=== TASK DESCRIPTION ===
Please copy out the entries exactly, skipping any pictures.

------------------------

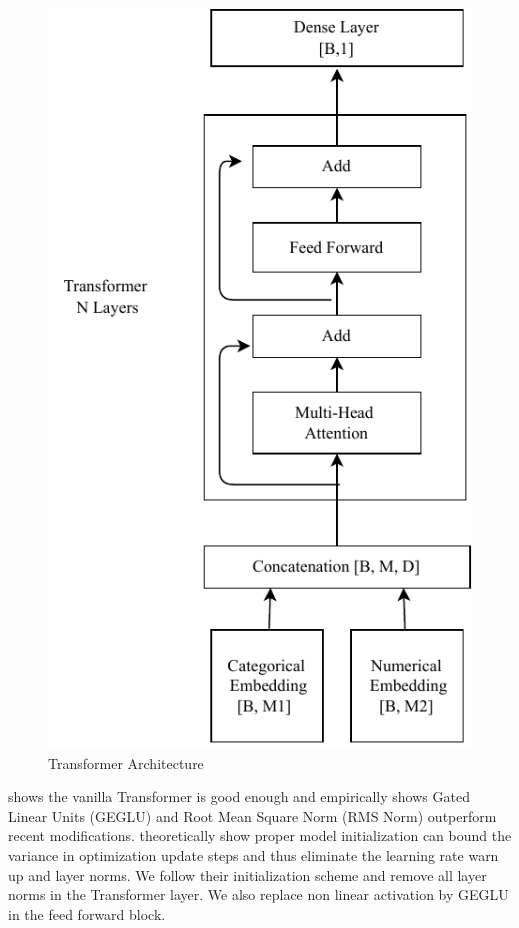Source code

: \documentclass[11pt, letter,twocolumn]{article}
\begin{document}
 \begin{figure}[ht]
 \centering
 \caption{Transformer Architecture}
 \label{fig:transformerarchitecture}\vspace{1em}
 \includegraphics[width=0.8\linewidth]{imgs/transformer_architecture.pdf}
\end{figure}


\textcite{narang2021transformer} shows the vanilla Transformer is good enough and empirically shows Gated Linear Units (GEGLU) and Root Mean Square Norm (RMS Norm) outperform  recent modifications.  \textcite{huang_improving_2020} theoretically show   proper model initialization can bound the variance in optimization update steps and thus eliminate the learning rate warn up and  layer norms.   We follow their initialization scheme and remove all layer norms in the Transformer layer. We also replace non linear activation by GEGLU in the feed forward block. 
\end{document}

------------------------

=== EXERCISE OUTPUT ===
Source code

: \documentclass[11pt, letter,twocolumn]{article}
\begin{document}
 \begin{figure}[ht]
 \centering
 \caption{Transformer Architecture}
 \label{fig:transformerarchitecture}\vspace{1em}
 \includegraphics[width=0.8\linewidth]{imgs/transformer_architecture.pdf}
\end{figure}


\textcite{narang2021transformer} shows the vanilla Transformer is good enough and empirically shows Gated Linear Units (GEGLU) and Root Mean Square Norm (RMS Norm) outperform  recent modifications.  \textcite{huang_improving_2020} theoretically show   proper model initialization can bound the variance in optimization update steps and thus eliminate the learning rate warn up and  layer norms.   We follow their initialization scheme and remove all layer norms in the Transformer layer. We also replace non linear activation by GEGLU in the feed forward block. 
\end{document}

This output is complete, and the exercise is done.